The Secret is Out
It would be naive of us to think that our online presence, however grande or small it may be, can go unnoticed and private on our social media platforms. Countless posts about our feelings, where/what we’re doing, photgraphs of documented memories to share with your friends, and let’s not forget the contact information and personal details on some profiles.
We’re a walking billboard of our lives online, to some degree at least, but do we need to be more careful what we post and share? Who might be lurking in the shadows of the internet? It’s common sense that information can be accessed at the click of a button, swipe of the finger, or quick jabber of a voice command. So what excuses us from those seekers of information, whether notorious or not?
So reads the headline of a recently published CBC article outlining the questions being raised by Privacy Commissioner Chantal Bernier to the Canadian Government, concerning their retrieval of online information on Canadians. The article quotes Bernier’s written concerns form a letter, “we are seeing evidence that personal information is being collected by government institutions from social media sites without regard for accuracy, currency and accountability.” The letter dated Feb. 13 also reads: “Should information culled from these sites be used to make administrative decisions about individuals, it is incumbent upon government institutions to ensure the accuracy of this information.”
I’m sure it was never too farfetched to imagine that big brother is watching. Tuning in on our online social lives and daily puttering about our social communities. But aren’t we entitled to some online privacy? Isn’t that what we signed up for, thinking we were in control of who viewed our content, by being selective. Surely the impression is there when selecting who follows your twitter, joins your linkdin network, or friends list on facebook.

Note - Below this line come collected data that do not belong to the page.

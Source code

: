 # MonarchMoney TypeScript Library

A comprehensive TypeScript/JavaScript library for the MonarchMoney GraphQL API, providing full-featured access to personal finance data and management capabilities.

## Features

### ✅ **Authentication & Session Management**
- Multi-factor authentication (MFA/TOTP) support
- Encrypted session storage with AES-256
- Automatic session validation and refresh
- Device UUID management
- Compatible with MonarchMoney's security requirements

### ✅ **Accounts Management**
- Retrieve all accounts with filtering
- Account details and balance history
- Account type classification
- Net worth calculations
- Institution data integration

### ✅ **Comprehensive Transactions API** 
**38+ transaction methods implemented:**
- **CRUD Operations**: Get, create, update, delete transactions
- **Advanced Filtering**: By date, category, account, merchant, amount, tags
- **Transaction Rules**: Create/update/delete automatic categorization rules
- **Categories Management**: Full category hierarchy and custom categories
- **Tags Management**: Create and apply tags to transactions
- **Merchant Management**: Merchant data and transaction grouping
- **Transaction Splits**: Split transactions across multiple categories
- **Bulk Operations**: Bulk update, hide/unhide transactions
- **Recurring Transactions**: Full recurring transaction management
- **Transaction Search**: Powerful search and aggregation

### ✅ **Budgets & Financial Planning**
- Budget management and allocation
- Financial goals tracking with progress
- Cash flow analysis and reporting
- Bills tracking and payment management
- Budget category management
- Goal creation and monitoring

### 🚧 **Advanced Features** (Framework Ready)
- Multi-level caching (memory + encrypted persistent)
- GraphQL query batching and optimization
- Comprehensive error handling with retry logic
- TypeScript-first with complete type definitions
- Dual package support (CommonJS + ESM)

Maybe we missed the fine print somewhere. Maybe this is the way the majority of people want things. Easily displayed information about themselves, their lives, so people can inform themselves and stay up to date with you. Unknowingly sharing countless details about yourselves or daily mishaps and adventures. Friends, companies, the government. Or do we draw the line somewhere and try and take some control over our online social interaction? If we can?